As Monken heads into his first season as the Golden Eagles' head coach, the top seems a long way off. But up might be the only way they can go.

"I really believe we can be a good football team," he said, adding "there are no barriers" to success at Southern Miss.

***

Until last year, no one would disagree. But in 2012 – and this still seems hard to believe, for folks around here and anyone who's followed college football in recent years – Southern Miss hit rock bottom. It takes some doing, losing 'em all. Especially a year after 12-2. After 18 consecutive winning seasons. With a program that had developed a reputation as a mid-level bunch the big boys do not want to play.

Oh-and-12?

"I think we shocked everybody," senior receiver Dominique Sullivan said.

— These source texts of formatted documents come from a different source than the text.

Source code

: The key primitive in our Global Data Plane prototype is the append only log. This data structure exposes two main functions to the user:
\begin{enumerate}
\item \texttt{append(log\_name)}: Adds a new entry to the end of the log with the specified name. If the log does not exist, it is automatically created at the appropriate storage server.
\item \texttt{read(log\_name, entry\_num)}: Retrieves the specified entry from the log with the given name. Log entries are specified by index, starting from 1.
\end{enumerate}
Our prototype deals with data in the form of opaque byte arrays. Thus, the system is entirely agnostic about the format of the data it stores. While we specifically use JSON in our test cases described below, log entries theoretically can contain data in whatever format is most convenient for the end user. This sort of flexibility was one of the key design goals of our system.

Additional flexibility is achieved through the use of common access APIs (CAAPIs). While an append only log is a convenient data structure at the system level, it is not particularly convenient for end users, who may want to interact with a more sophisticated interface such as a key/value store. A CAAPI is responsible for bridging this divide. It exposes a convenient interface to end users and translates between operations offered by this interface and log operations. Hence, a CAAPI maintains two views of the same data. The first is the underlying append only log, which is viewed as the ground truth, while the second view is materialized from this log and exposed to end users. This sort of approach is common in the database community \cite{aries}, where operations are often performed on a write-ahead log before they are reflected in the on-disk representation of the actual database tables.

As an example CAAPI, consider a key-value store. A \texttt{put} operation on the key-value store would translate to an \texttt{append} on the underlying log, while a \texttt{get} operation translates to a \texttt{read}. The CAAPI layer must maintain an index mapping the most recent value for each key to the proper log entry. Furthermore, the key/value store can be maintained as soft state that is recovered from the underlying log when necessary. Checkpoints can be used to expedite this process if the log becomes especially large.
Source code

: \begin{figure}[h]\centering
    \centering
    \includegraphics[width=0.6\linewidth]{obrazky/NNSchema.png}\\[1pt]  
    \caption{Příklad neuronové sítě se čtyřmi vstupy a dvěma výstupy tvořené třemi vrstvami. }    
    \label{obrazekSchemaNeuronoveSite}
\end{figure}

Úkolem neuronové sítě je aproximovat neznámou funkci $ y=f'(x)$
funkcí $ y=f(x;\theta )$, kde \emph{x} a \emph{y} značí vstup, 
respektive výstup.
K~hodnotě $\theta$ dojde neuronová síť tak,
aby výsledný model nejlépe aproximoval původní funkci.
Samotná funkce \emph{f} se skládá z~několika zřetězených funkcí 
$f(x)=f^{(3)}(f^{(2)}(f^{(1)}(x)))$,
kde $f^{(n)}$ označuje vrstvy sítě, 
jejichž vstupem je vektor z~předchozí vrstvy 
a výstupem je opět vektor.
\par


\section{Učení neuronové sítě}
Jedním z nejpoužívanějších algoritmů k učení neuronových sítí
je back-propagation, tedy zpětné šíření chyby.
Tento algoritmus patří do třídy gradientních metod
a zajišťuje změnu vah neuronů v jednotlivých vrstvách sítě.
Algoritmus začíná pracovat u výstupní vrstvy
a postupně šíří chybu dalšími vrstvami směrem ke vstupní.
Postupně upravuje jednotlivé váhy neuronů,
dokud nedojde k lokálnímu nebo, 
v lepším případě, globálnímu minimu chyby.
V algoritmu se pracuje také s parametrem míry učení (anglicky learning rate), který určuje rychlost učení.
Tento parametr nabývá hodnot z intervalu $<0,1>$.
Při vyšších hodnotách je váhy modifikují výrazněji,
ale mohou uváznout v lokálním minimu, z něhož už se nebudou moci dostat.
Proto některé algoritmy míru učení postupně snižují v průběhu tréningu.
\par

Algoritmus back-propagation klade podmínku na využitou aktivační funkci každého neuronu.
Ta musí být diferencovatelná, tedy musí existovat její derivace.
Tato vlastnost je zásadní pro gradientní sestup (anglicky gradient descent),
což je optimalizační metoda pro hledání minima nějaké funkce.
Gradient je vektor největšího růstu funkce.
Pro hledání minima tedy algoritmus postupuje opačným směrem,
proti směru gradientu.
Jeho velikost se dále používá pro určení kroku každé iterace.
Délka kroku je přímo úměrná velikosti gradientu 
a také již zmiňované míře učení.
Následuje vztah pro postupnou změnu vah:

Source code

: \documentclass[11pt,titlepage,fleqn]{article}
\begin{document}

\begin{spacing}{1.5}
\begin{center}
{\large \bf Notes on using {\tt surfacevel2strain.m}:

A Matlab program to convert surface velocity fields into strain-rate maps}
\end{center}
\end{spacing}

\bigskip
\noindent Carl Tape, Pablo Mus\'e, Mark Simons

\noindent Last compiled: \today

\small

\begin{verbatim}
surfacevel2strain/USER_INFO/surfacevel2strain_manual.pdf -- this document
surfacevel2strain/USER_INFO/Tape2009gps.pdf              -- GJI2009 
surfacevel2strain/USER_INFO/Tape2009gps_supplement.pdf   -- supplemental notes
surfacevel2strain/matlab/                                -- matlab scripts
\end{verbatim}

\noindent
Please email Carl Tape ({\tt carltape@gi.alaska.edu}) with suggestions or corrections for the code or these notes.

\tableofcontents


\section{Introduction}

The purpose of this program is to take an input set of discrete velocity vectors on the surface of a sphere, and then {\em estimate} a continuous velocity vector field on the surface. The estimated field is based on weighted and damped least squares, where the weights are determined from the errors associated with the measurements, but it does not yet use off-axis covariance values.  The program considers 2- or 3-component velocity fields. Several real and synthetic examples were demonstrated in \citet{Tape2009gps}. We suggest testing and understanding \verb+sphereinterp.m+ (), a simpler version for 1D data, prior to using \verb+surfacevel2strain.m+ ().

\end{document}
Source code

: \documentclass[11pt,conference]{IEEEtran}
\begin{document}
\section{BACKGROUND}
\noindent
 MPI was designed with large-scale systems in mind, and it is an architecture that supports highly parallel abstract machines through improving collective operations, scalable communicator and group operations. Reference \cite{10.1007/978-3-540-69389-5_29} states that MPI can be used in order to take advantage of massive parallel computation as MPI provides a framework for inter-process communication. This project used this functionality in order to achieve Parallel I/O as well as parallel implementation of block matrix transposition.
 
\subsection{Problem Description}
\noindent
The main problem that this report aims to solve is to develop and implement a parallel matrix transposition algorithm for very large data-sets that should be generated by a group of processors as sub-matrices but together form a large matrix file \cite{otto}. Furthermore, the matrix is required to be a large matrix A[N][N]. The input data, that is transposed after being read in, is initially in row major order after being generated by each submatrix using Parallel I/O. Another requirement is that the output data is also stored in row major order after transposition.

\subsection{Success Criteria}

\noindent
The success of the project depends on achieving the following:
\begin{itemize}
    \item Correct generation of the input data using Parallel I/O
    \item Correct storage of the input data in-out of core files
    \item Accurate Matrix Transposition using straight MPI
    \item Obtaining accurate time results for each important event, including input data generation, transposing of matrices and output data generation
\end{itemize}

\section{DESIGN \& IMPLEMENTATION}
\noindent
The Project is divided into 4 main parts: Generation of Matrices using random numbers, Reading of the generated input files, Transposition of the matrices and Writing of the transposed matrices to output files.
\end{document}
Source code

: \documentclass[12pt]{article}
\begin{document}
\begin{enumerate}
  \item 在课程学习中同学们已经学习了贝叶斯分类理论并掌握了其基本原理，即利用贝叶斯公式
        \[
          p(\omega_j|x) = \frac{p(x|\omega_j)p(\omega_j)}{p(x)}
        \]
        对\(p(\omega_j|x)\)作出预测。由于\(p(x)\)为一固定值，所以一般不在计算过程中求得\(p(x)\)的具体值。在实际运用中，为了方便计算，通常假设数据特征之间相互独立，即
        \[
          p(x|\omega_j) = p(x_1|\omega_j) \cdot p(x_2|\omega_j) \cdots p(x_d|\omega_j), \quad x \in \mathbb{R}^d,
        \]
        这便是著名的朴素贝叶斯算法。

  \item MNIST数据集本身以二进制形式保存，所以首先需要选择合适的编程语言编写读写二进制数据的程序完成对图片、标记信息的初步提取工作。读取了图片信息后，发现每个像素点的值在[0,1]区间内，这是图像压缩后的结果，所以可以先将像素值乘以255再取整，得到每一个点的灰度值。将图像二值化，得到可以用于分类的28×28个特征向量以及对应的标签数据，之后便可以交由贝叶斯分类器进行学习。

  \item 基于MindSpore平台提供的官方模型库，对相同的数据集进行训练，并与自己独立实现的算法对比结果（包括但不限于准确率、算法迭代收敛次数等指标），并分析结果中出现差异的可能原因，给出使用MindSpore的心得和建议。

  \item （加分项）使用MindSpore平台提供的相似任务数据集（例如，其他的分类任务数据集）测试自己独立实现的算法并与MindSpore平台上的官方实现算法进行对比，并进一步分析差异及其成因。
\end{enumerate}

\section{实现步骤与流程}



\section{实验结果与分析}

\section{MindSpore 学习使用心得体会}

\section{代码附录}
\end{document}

"It was just a disaster," said longtime booster Ben Willoughby, "all the way around."

Willoughby had just finished lunch last week at Po-Boy Express, just across U.S. 49 from the stadium. Retired for 20 years now, he was once a fund-raiser for the athletic department. Now, he's part of a small but devoted and proud fan base. Tucked into the Mississippi pine belt in the heart of SEC country, Southern Miss has carved a nice little niche through the years.

"We're a mid-level D-I (FBS) team," Willoughby said. "We're not gonna be able to compete with (larger programs) on recruits, but they don't let their guard down against us on the field."

"They're nasty," said senior linebacker Allen Howze, who grew up a little more than an hour away, in Ocean Springs, Miss., of the program's reputation through the years. "They win games."

That's been the case, anyway. Until last year, when Southern Miss became one of only four FBS programs to go from double-digit victories to double-digit losses in consecutive seasons (the others: UTEP in 1988-89, Ball State and Rice in 2008-09). Three of the four came after a coaching change. But only the Golden Eagles went winless.